Data excerpts:
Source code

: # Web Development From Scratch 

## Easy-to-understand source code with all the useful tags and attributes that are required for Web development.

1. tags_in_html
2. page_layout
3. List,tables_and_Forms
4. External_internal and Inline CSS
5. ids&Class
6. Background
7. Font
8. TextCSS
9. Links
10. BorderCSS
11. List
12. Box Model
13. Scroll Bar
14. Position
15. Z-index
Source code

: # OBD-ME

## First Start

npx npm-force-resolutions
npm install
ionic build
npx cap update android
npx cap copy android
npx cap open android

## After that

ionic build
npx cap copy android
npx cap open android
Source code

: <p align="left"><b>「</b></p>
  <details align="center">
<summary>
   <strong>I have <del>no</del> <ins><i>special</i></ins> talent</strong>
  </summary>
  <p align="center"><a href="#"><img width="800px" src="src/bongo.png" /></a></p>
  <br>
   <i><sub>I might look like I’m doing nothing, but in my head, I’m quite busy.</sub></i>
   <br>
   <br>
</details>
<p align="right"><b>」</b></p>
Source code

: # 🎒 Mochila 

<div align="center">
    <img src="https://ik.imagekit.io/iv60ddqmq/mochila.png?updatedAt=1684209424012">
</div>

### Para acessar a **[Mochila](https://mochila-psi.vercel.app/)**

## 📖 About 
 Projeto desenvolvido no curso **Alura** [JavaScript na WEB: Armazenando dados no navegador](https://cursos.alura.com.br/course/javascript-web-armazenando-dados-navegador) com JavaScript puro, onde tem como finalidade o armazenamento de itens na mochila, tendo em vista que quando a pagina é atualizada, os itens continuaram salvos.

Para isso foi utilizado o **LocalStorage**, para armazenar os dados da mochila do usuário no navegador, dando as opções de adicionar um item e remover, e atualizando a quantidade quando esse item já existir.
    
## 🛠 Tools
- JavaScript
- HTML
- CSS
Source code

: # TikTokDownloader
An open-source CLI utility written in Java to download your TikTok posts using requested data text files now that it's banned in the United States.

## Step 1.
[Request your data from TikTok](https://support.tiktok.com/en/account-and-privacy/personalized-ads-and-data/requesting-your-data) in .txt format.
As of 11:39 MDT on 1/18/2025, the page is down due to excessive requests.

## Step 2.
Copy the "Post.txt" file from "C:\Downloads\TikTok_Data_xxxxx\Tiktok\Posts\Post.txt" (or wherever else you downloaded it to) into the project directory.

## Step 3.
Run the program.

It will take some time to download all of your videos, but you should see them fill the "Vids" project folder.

Work to be completed: Write out the data above once more, exactly as it reads.

Output of the task:
Source code

: # Web Development From Scratch 

## Easy-to-understand source code with all the useful tags and attributes that are required for Web development.

1. tags_in_html
2. page_layout
3. List,tables_and_Forms
4. External_internal and Inline CSS
5. ids&Class
6. Background
7. Font
8. TextCSS
9. Links
10. BorderCSS
11. List
12. Box Model
13. Scroll Bar
14. Position
15. Z-index
Source code

: # OBD-ME

## First Start

npx npm-force-resolutions
npm install
ionic build
npx cap update android
npx cap copy android
npx cap open android

## After that

ionic build
npx cap copy android
npx cap open android
Source code

: <p align="left"><b>「</b></p>
  <details align="center">
<summary>
   <strong>I have <del>no</del> <ins><i>special</i></ins> talent</strong>
  </summary>
  <p align="center"><a href="#"><img width="800px" src="src/bongo.png" /></a></p>
  <br>
   <i><sub>I might look like I’m doing nothing, but in my head, I’m quite busy.</sub></i>
   <br>
   <br>
</details>
<p align="right"><b>」</b></p>
Source code

: # 🎒 Mochila 

<div align="center">
    <img src="https://ik.imagekit.io/iv60ddqmq/mochila.png?updatedAt=1684209424012">
</div>

### Para acessar a **[Mochila](https://mochila-psi.vercel.app/)**

## 📖 About 
 Projeto desenvolvido no curso **Alura** [JavaScript na WEB: Armazenando dados no navegador](https://cursos.alura.com.br/course/javascript-web-armazenando-dados-navegador) com JavaScript puro, onde tem como finalidade o armazenamento de itens na mochila, tendo em vista que quando a pagina é atualizada, os itens continuaram salvos.

Para isso foi utilizado o **LocalStorage**, para armazenar os dados da mochila do usuário no navegador, dando as opções de adicionar um item e remover, e atualizando a quantidade quando esse item já existir.
    
## 🛠 Tools
- JavaScript
- HTML
- CSS
Source code

: # TikTokDownloader
An open-source CLI utility written in Java to download your TikTok posts using requested data text files now that it's banned in the United States.

## Step 1.
[Request your data from TikTok](https://support.tiktok.com/en/account-and-privacy/personalized-ads-and-data/requesting-your-data) in .txt format.
As of 11:39 MDT on 1/18/2025, the page is down due to excessive requests.

## Step 2.
Copy the "Post.txt" file from "C:\Downloads\TikTok_Data_xxxxx\Tiktok\Posts\Post.txt" (or wherever else you downloaded it to) into the project directory.

## Step 3.
Run the program.

It will take some time to download all of your videos, but you should see them fill the "Vids" project folder.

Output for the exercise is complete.